_Requirement_. Each entry that appears below should be restated exactly as it is.

##### Supplied material

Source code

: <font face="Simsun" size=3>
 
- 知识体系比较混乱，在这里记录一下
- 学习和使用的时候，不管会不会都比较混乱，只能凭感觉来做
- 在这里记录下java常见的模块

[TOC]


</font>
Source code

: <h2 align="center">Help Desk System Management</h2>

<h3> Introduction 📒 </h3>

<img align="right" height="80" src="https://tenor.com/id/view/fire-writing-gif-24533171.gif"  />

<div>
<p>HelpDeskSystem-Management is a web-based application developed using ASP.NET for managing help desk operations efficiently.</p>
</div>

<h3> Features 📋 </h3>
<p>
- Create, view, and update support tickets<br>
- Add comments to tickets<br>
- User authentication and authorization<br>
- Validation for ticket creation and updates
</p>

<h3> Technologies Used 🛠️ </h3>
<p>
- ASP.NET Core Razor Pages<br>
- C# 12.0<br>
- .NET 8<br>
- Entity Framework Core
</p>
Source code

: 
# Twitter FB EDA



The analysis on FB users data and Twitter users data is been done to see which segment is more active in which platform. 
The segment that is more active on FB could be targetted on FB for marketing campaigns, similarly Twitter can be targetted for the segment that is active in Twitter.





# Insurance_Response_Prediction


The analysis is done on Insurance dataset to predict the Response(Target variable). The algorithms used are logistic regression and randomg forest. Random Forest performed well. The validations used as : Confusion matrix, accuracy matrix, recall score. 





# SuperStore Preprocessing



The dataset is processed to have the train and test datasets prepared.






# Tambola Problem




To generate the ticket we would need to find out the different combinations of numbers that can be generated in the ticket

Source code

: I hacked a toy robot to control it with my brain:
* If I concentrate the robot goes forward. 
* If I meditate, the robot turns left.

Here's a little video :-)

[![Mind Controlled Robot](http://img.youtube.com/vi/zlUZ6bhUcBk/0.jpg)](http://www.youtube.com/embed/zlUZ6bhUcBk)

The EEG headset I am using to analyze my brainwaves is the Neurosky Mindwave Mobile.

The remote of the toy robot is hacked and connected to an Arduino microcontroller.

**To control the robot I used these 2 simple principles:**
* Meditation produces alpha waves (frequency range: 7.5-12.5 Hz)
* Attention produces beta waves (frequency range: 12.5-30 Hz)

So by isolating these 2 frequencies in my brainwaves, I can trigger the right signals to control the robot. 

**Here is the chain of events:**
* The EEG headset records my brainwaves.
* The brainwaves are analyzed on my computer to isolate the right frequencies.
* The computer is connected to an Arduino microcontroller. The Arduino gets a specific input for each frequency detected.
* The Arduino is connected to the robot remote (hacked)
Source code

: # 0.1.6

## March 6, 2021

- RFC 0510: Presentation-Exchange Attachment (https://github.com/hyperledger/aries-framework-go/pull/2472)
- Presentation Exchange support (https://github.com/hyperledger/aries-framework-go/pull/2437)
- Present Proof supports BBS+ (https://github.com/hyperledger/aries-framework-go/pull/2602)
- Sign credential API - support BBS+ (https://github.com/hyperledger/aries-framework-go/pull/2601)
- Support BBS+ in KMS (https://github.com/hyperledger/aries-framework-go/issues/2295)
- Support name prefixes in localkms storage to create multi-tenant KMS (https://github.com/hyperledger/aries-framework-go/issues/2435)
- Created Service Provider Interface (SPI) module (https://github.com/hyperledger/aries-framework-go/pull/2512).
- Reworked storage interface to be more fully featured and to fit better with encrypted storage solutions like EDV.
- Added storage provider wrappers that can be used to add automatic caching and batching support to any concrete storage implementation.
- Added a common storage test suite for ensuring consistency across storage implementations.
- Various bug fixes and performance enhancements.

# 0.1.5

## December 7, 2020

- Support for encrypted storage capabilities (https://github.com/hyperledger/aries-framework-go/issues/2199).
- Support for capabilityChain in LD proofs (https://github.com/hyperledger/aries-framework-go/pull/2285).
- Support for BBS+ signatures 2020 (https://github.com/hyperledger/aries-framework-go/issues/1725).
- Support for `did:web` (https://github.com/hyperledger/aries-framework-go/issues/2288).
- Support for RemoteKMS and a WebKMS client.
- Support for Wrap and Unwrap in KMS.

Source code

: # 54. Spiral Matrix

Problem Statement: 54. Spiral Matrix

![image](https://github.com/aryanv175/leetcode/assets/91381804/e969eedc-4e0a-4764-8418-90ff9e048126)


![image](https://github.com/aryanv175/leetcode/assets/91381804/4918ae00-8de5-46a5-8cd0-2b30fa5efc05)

##########

_Result for this task_.
Source code

: <font face="Simsun" size=3>
 
- 知识体系比较混乱，在这里记录一下
- 学习和使用的时候，不管会不会都比较混乱，只能凭感觉来做
- 在这里记录下java常见的模块

[TOC]


</font>
Source code

: <h2 align="center">Help Desk System Management</h2>

<h3> Introduction 📒 </h3>

<img align="right" height="80" src="https://tenor.com/id/view/fire-writing-gif-24533171.gif"  />

<div>
<p>HelpDeskSystem-Management is a web-based application developed using ASP.NET for managing help desk operations efficiently.</p>
</div>

<h3> Features 📋 </h3>
<p>
- Create, view, and update support tickets<br>
- Add comments to tickets<br>
- User authentication and authorization<br>
- Validation for ticket creation and updates
</p>

<h3> Technologies Used 🛠️ </h3>
<p>
- ASP.NET Core Razor Pages<br>
- C# 12.0<br>
- .NET 8<br>
- Entity Framework Core
</p>
Source code

: 
# Twitter FB EDA



The analysis on FB users data and Twitter users data is been done to see which segment is more active in which platform. 
The segment that is more active on FB could be targetted on FB for marketing campaigns, similarly Twitter can be targetted for the segment that is active in Twitter.





# Insurance_Response_Prediction


The analysis is done on Insurance dataset to predict the Response(Target variable). The algorithms used are logistic regression and randomg forest. Random Forest performed well. The validations used as : Confusion matrix, accuracy matrix, recall score. 





# SuperStore Preprocessing



The dataset is processed to have the train and test datasets prepared.






# Tambola Problem




To generate the ticket we would need to find out the different combinations of numbers that can be generated in the ticket

Source code

: I hacked a toy robot to control it with my brain:
* If I concentrate the robot goes forward. 
* If I meditate, the robot turns left.

Here's a little video :-)

[![Mind Controlled Robot](http://img.youtube.com/vi/zlUZ6bhUcBk/0.jpg)](http://www.youtube.com/embed/zlUZ6bhUcBk)

The EEG headset I am using to analyze my brainwaves is the Neurosky Mindwave Mobile.

The remote of the toy robot is hacked and connected to an Arduino microcontroller.

**To control the robot I used these 2 simple principles:**
* Meditation produces alpha waves (frequency range: 7.5-12.5 Hz)
* Attention produces beta waves (frequency range: 12.5-30 Hz)

So by isolating these 2 frequencies in my brainwaves, I can trigger the right signals to control the robot. 

**Here is the chain of events:**
* The EEG headset records my brainwaves.
* The brainwaves are analyzed on my computer to isolate the right frequencies.
* The computer is connected to an Arduino microcontroller. The Arduino gets a specific input for each frequency detected.
* The Arduino is connected to the robot remote (hacked)
Source code

: # 0.1.6

## March 6, 2021

- RFC 0510: Presentation-Exchange Attachment (https://github.com/hyperledger/aries-framework-go/pull/2472)
- Presentation Exchange support (https://github.com/hyperledger/aries-framework-go/pull/2437)
- Present Proof supports BBS+ (https://github.com/hyperledger/aries-framework-go/pull/2602)
- Sign credential API - support BBS+ (https://github.com/hyperledger/aries-framework-go/pull/2601)
- Support BBS+ in KMS (https://github.com/hyperledger/aries-framework-go/issues/2295)
- Support name prefixes in localkms storage to create multi-tenant KMS (https://github.com/hyperledger/aries-framework-go/issues/2435)
- Created Service Provider Interface (SPI) module (https://github.com/hyperledger/aries-framework-go/pull/2512).
- Reworked storage interface to be more fully featured and to fit better with encrypted storage solutions like EDV.
- Added storage provider wrappers that can be used to add automatic caching and batching support to any concrete storage implementation.
- Added a common storage test suite for ensuring consistency across storage implementations.
- Various bug fixes and performance enhancements.

# 0.1.5

## December 7, 2020

- Support for encrypted storage capabilities (https://github.com/hyperledger/aries-framework-go/issues/2199).
- Support for capabilityChain in LD proofs (https://github.com/hyperledger/aries-framework-go/pull/2285).
- Support for BBS+ signatures 2020 (https://github.com/hyperledger/aries-framework-go/issues/1725).
- Support for `did:web` (https://github.com/hyperledger/aries-framework-go/issues/2288).
- Support for RemoteKMS and a WebKMS client.
- Support for Wrap and Unwrap in KMS.

Source code

: # 54. Spiral Matrix

Problem Statement: 54. Spiral Matrix

![image](https://github.com/aryanv175/leetcode/assets/91381804/e969eedc-4e0a-4764-8418-90ff9e048126)


![image](https://github.com/aryanv175/leetcode/assets/91381804/4918ae00-8de5-46a5-8cd0-2b30fa5efc05)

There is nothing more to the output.